Directions:
Pull out every line with the word "استفاده" from the entries below.

Dataset items:
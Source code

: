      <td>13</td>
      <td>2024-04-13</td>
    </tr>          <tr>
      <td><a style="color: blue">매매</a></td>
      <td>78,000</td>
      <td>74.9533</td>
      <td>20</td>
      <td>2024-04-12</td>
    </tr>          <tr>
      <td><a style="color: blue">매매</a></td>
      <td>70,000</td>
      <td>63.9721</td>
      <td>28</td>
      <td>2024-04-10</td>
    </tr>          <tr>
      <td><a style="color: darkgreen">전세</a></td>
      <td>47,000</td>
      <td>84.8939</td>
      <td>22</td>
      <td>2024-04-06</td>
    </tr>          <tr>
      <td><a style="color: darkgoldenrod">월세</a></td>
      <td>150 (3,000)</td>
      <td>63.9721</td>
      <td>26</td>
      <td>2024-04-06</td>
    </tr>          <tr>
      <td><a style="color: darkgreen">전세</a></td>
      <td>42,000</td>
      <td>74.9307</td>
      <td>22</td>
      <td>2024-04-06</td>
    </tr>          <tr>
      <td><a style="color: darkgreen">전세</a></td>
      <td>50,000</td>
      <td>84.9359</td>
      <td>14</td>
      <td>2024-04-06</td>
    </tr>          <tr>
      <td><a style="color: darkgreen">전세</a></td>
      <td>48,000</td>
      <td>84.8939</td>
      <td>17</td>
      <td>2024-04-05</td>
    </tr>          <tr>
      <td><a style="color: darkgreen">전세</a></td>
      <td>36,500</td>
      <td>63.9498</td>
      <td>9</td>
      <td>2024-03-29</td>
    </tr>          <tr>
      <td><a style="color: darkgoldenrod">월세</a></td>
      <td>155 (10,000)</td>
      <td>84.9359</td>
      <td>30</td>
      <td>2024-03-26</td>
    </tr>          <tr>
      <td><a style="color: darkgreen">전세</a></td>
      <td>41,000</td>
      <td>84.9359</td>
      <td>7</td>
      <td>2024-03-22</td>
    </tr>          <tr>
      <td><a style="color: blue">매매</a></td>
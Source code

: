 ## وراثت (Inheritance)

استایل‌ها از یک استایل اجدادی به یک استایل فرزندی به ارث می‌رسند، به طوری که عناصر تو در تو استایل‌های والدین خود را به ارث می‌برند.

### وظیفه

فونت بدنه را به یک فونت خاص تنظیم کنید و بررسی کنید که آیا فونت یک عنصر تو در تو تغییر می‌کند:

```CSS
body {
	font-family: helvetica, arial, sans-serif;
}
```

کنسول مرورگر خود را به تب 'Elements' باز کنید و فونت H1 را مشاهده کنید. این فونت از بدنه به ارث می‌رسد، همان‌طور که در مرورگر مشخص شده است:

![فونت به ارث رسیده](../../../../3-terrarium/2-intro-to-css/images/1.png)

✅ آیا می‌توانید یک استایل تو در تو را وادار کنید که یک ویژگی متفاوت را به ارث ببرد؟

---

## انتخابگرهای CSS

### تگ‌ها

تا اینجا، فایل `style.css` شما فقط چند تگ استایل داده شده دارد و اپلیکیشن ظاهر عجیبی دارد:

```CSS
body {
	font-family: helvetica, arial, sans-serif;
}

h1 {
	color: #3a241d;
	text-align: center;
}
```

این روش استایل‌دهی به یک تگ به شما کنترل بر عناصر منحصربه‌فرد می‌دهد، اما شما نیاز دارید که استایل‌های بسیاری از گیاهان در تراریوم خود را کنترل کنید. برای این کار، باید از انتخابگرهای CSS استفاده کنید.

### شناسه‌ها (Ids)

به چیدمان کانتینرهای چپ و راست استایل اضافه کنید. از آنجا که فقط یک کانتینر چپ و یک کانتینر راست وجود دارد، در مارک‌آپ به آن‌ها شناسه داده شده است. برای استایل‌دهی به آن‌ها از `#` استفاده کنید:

Response to this exercise:
این روش استایل‌دهی به یک تگ به شما کنترل بر عناصر منحصربه‌فرد می‌دهد، اما شما نیاز دارید که استایل‌های بسیاری از گیاهان در تراریوم خود را کنترل کنید. برای این کار، باید از انتخابگرهای CSS استفاده کنید.
به چیدمان کانتینرهای چپ و راست استایل اضافه کنید. از آنجا که فقط یک کانتینر چپ و یک کانتینر راست وجود دارد، در مارک‌آپ به آن‌ها شناسه داده شده است. برای استایل‌دهی به آن‌ها از `#` استفاده کنید:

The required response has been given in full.